A joyous and tireless student of the past, McCullough dedicated himself to sharing his own passion for history with the general public. He saw himself as an everyman blessed with lifelong curiosity and the chance to take on the subjects he cared most about. His fascination with architecture and construction inspired his early works on the Panama Canal and the Brooklyn Bridge, while his admiration for leaders whom he believed were good men drew him to Adams and Truman. In his 70s and 80s, he indulged his affection for Paris with the 2011 release “The Greater Journey” and for aviation with a best-seller on the Wright Brothers that came out in 2015.
Beyond his books, the handsome, white-haired McCullough may have had the most recognizable presence of any historian, his fatherly baritone known to fans of PBS’s “The American Experience” and Ken Burns’ epic “Civil War” documentary. “Hamilton” author Ron Chernow once called McCullough “both the name and the voice of American history,” while on Monday Burns tweeted that McCullough was a friend and “gifted teacher” to him.
He helped raise the reputations of Truman and Adams, and he started a wave of best-sellers about the American Revolution, including McCullough’s own “1776.” Well into his 80s, his books remained popular and seemed to inspire renewed interest in the subject.
McCullough received the National Book Award for “The Path Between the Seas,” about the building of the Panama Canal; and for “Mornings on Horseback,” a biography of Theodore Roosevelt; and Pulitzers for “Truman,” in 1992, and for “John Adams” in 2002. “The Great Bridge,” a lengthy exploration of the Brooklyn Bridge’s construction, was ranked No. 48 on the Modern Library’s list of the best 100 nonfiction works of the 20th century and is still widely regarded as the definitive text of the great 19th century project. Upon his 80th birthday, his native Pittsburgh renamed the 16th Street Bridge the “David McCullough Bridge.”
McCullough also was a favorite in Washington, D.C. He addressed a joint session of Congress in 1989 and, in 2006, received a Presidential Medal of Freedom. Politicians frequently claimed to have read his books, especially his biographies of Truman and Adams. Jimmy Carter cited “The Path Between the Seas” as a factor in pushing for the 1977 treaties which returned control of the Panama Canal to Panama, and politicians on both sides of the issue cited it during debate. Barack Obama included McCullough among a gathering of scholars who met at the White House soon after he was elected.

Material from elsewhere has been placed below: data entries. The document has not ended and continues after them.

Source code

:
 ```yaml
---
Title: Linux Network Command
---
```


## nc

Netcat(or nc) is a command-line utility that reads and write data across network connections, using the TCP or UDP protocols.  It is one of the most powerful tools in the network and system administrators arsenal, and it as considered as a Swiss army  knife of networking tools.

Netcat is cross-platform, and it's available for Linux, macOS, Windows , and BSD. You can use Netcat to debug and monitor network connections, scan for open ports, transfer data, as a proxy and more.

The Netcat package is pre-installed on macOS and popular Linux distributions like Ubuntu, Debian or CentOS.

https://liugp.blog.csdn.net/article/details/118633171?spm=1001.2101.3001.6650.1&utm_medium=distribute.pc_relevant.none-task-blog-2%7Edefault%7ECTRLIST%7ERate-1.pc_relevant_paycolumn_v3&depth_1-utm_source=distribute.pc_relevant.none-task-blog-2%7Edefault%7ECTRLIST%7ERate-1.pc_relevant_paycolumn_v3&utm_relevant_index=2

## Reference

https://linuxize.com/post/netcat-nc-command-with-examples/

McCullough also had one emphatic cause: education. He worried that Americans knew too little about history and didn’t appreciate the sacrifices of the Revolutionary era. He spoke often at campuses and before Congress, once telling a Senate Committee that because of the No Child Left Behind act “history is being put on the back burner or taken off the stove altogether in many or most schools, in favor of math and reading.”

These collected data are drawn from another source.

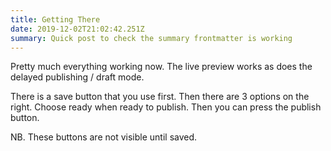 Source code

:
 ```yaml
---
title: Getting There
date: 2019-12-02T21:02:42.251Z
summary: Quick post to check the summary frontmatter is working
---
```

Pretty much everything working now. The live preview works as does the delayed publishing / draft mode.

There is a save button that you use first. Then there are 3 options on the right. Choose ready when ready to publish. Then you can press the publish button.

NB. These buttons are not visible until saved.
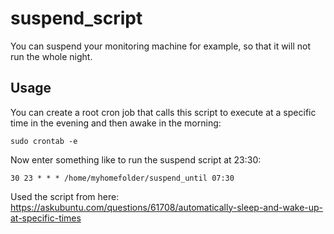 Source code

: # suspend_script

You can suspend your monitoring machine for example, so that it will not run
the whole night.

## Usage
You can create a root cron job that calls this script to execute at a specific time in the evening and then awake in the morning:
```shell
sudo crontab -e
```
Now enter something like to run the suspend script at 23:30:

```shell
30 23 * * * /home/myhomefolder/suspend_until 07:30
```


Used the script from here:
https://askubuntu.com/questions/61708/automatically-sleep-and-wake-up-at-specific-times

Impassioned about the past, McCullough was active in the preservation of historical regions. He opposed the building of a residential tower near the Brooklyn Bridge and was among the historians and authors in the 1990s who criticized the Walt Disney Company’s planned Civil War theme park in a region of northern Virginia of particular historical significance.
“We have so little left that’s authentic and real,” McCullough said at the time. “To replace what we have with plastic, contrived history, mechanical history is almost sacrilege.”
McCullough, whose father and grandfather founded the McCullough Electric Company, was born in Pittsburgh in 1933. He loved history as a child, recalling lively dinner conversations, portraits of Washington and Lincoln that seemed to hang in every home and the field trip to a nearby site where Washington fought one of his earliest battles. He majored in English at Yale University and met playwright Thornton Wilder, who encouraged the young student to write.
McCullough had five children and an affinity for happily married politicians such as Truman and Adams that could be traced to his wife, Rosalee Barnes, whom he married in 1954 and who died in June. She was his editor, muse and closest friend. At his home in Martha’s Vineyard, McCullough would proudly show visiting reporters a photograph of their first meeting, at a spring dance, the two gazing upon each other.